Wherever the string "oceny" appears in the entries below, return the line that holds it.

Source records Start Marker

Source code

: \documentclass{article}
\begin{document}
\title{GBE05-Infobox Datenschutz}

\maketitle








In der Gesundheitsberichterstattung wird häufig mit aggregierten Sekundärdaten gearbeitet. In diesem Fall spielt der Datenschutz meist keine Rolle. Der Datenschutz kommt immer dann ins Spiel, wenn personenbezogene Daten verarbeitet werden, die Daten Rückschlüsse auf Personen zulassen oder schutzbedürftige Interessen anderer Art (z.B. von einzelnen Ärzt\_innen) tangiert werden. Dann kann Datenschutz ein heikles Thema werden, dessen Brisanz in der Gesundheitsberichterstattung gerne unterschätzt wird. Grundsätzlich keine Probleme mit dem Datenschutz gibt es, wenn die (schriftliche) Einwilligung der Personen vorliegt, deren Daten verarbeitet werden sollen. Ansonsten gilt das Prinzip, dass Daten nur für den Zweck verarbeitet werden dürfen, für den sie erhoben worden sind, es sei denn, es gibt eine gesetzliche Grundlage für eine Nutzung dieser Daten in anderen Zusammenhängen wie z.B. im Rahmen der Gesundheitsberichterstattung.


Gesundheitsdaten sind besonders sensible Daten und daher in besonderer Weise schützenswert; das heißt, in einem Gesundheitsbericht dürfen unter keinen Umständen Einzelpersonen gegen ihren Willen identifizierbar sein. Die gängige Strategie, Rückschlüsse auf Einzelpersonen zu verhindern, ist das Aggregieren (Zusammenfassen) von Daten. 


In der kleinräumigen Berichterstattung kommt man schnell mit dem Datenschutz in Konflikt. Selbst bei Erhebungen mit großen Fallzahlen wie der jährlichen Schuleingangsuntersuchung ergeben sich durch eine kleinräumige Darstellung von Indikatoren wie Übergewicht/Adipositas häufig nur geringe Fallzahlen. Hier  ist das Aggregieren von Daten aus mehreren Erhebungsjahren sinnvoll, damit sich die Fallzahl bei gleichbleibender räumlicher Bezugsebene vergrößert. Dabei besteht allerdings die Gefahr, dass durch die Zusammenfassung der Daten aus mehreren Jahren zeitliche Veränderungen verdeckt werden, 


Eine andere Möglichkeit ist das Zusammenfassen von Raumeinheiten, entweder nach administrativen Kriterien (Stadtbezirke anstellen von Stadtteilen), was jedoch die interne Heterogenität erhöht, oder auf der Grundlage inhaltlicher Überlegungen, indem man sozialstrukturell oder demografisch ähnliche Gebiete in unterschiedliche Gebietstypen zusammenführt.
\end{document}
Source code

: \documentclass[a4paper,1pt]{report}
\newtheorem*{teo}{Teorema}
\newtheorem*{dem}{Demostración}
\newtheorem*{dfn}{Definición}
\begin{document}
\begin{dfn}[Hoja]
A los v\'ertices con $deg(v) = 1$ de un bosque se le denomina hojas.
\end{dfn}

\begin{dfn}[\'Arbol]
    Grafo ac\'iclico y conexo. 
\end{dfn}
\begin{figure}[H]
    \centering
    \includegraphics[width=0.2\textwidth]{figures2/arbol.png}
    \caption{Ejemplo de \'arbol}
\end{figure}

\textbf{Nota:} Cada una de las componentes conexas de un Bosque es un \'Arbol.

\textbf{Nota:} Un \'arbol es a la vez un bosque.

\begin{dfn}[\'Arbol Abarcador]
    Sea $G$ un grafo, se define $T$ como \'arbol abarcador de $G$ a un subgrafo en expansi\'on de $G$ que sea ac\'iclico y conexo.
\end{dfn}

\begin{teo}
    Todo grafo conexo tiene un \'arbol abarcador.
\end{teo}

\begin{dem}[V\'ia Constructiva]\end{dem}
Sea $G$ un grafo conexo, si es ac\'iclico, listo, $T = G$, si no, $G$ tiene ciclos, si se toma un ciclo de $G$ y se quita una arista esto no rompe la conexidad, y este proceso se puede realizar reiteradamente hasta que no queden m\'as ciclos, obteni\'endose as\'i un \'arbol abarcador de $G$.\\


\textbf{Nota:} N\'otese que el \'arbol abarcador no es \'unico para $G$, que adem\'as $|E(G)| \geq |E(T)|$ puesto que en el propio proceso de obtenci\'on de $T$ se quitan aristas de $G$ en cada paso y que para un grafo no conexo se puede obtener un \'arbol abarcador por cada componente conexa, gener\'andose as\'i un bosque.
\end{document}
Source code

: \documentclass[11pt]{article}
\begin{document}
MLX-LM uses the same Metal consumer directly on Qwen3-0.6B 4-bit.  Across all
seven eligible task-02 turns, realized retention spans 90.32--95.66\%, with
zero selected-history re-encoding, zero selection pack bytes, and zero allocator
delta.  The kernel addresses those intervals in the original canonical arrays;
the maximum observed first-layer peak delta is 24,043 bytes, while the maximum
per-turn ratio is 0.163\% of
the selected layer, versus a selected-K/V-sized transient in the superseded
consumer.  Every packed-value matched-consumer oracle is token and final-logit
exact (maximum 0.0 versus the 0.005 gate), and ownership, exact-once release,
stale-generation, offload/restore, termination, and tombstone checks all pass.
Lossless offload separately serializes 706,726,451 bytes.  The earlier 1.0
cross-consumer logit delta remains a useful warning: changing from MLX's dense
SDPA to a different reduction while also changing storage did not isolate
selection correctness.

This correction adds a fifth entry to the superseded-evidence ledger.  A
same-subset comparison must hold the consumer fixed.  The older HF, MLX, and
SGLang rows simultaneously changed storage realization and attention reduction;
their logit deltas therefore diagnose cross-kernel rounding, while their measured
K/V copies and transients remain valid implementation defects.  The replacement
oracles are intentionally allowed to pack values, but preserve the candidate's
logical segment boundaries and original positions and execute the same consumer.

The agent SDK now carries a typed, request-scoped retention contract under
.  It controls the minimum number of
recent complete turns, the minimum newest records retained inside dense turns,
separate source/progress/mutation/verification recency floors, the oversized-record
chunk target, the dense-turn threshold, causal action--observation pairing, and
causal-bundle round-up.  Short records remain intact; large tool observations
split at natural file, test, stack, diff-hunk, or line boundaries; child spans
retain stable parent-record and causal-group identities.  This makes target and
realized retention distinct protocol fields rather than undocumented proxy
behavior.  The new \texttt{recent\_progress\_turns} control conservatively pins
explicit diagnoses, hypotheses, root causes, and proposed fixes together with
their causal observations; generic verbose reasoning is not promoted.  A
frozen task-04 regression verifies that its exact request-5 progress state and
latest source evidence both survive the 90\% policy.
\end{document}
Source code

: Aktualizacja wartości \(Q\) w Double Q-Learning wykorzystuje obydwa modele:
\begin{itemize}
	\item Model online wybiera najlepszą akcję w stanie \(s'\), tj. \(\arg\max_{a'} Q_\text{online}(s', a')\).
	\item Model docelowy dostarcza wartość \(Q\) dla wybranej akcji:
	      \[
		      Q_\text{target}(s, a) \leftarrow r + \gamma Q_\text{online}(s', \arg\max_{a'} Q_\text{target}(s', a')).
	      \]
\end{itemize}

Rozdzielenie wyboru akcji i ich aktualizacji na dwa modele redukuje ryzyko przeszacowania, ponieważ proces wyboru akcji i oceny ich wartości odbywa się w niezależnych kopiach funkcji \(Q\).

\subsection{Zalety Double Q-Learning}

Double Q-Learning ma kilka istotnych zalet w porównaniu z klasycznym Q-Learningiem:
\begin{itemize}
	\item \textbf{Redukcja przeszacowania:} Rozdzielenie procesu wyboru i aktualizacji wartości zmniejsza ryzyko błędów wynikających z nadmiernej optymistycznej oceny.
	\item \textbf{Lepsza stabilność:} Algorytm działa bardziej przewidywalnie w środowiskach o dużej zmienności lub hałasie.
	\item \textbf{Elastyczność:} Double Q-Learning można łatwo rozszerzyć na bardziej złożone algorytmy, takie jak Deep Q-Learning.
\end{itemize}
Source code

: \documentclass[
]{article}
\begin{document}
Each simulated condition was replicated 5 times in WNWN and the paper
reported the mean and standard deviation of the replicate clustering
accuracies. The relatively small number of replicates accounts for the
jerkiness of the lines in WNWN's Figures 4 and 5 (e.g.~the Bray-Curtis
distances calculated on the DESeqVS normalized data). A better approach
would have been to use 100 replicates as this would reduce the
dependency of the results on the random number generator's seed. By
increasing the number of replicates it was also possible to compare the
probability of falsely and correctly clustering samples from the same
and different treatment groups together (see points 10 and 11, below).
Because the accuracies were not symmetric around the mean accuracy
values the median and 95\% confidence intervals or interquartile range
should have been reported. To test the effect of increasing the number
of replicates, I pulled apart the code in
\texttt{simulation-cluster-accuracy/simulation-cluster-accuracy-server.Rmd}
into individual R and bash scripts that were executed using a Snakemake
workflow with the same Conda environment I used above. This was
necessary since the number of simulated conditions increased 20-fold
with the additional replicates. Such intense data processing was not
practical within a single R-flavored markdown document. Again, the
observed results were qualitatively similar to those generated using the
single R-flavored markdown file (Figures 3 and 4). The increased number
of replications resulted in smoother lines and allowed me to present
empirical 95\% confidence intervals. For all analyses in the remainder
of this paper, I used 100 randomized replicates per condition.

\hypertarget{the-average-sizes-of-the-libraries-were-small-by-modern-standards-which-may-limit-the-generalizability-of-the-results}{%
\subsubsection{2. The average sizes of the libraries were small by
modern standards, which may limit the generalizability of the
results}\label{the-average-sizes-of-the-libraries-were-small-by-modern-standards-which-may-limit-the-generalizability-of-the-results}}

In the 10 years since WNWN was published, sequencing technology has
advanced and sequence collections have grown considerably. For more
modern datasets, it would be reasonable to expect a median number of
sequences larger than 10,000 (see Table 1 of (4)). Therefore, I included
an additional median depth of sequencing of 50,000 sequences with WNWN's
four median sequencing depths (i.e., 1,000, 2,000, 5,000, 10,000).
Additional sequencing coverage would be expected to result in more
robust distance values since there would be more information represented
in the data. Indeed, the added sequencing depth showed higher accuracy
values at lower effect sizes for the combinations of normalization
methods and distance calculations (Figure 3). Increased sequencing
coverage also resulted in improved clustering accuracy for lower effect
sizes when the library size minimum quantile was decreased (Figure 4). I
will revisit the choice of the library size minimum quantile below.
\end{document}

Source records End Marker

Response box:
Rozdzielenie wyboru akcji i ich aktualizacji na dwa modele redukuje ryzyko przeszacowania, ponieważ proces wyboru akcji i oceny ich wartości odbywa się w niezależnych kopiach funkcji \(Q\).
	\item \textbf{Redukcja przeszacowania:} Rozdzielenie procesu wyboru i aktualizacji wartości zmniejsza ryzyko błędów wynikających z nadmiernej optymistycznej oceny.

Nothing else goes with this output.